Day 07: Operation Counter-Strike (Fail2Ban)

// Mission

Operation Counter-Strike: Automate the defense loop. Instead of just blocking ports, we deploy an active sentry that bans IP addresses showing malicious intent.

// The Problem

Even with SSH Keys (Day 6), bots can flood the server with thousands of connection attempts per hour.

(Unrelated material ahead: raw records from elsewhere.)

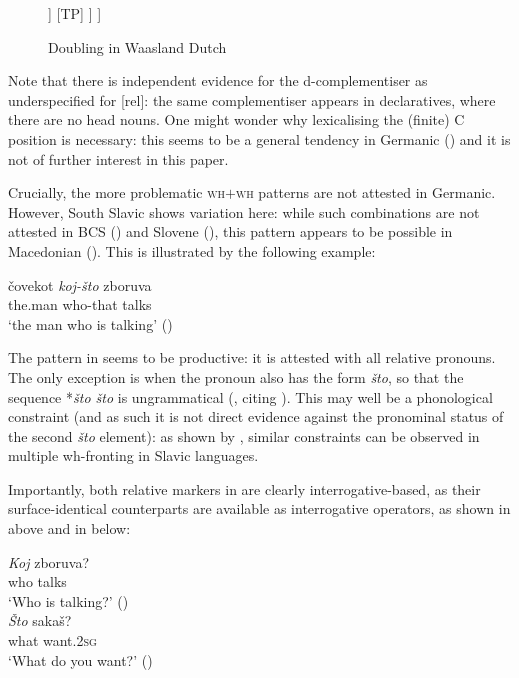 \documentclass[output=paper]{langscibook}
\begin{document}
\begin{figure} 
\caption{Doubling in Waasland Dutch} 
\label{bacsk:fig:treedutch}
\begin{forest}
[CP
	[die\textsubscript{{[}i-rel{]}}]
	[C$'$
		[C\textsubscript{{[}u-rel{]},{[}fin{]}} [dat\textsubscript{{[}fin{]}}]]
		[TP]
	]
]
\end{forest}
\end{figure}

Note that there is independent evidence for the d-complementiser as underspecified for [rel]: the same complementiser appears in declaratives, where there are no head nouns. One might wonder why lexicalising the (finite) C position is necessary: this seems to be a general tendency in Germanic (\citealt{bacskaiatkari2018slavic, bacskaiatkari2020jcgl}) and it is not of further interest in this paper.

Crucially, the more problematic \textsc{wh}$+$\textsc{wh} patterns are not attested in Germanic. However, South Slavic shows variation here: while such combinations are not attested in BCS (\citealt[292]{goodluckstojanovic1996}) and Slovene (\citealt[12--13]{hladnik2010}), this pattern appears to be possible in Macedonian (\citealt[320]{rudin2014}). This is illustrated by the following example:

\ea \gll čovekot \textit{koj-što} zboruva \label{bacsk:ex:macedonian}\\
the.man who-that talks\\
\glt `the man who is talking' \hfill (\citealt[316]{rudin2014})
\z

\noindent The pattern in  seems to be productive: it is attested with all relative pronouns. The only exception is when the pronoun also has the form \textit{što}, so that the sequence *\textit{što što} is ungrammatical (\citealt[320]{rudin2014}, citing \citealt{kramer1999}). This may well be a phonological constraint (and as such it is not direct evidence against the pronominal status of the second \textit{što} element): as shown by \citet{boskovic2002}, similar constraints can be observed in multiple wh-fronting in Slavic languages.

Importantly, both relative markers in  are clearly interrogative-based, as their surface-identical counterparts are available as interrogative operators, as shown in  above and in  below:

\ea\label{bacsk:ex:macrudin}
\ea \gll \textit{Koj} zboruva?\\
who talks\\
\glt `Who is talking?' \hfill (\citealt[315]{rudin2014})\\
\ex \gll \textit{Što} sakaš?\\
what want.\textsc{2sg}\\
\glt `What do you want?' \hfill (\citealt[320]{rudin2014})
\z
\z
\end{document}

• Resource Drain: Each handshake consumes CPU/RAM.
• Log Pollution: Thousands of “Failed Password” lines make it hard to spot real attacks.

// The Solution: Fail2Ban

Fail2Ban is an Intrusion Prevention Framework that monitors log files in real-time and dynamically updates firewall rules to punish offenders.

// Configuration Strategy

Installed fail2ban and configured a local jail (/etc/fail2ban/jail.local) to override defaults without breaking updates.

Setting	Value	Reason
bantime	1h	Banned IPs are locked out for 1 hour (Punishment).
maxretry	3	3 failed attempts = Immediate Ban (Strike Limit).
backend	systemd	Monitors system logs efficiently.
action	iptables-multiport	Blocks the attacker on ALL ports, not just SSH.

// The “Sniper” Logic

1. Surveillance: Fail2Ban scans /var/log/auth.log (or journald) using regex.
2. Trigger: It detects patterns like Failed password for root from <IP>.
3. Action: Once the maxretry threshold (3) is hit, it executes a ban action.
4. Enforcement: It injects a REJECT rule into iptables / ufw specifically for that IP.

// Verification Log

To prove the system works, we ran a manual simulation:

# 1. Manually ban a test IP (Simulation)
sudo fail2ban-client set sshd banip 1.2.3.4

# 2. Check the Status
sudo fail2ban-client status sshd

Result:

Status for the jail: sshd
|- Filter
|  |- Currently failed: 0
|  `- Total failed:     0
`- Actions
   |- Currently banned: 1
   `- Banned IP list:   1.2.3.4

// Key Takeaway

“Security automation is the only way to scale.”

We cannot watch logs 24/7. Fail2Ban acts as the automated immune system, isolating threats before they consume resources.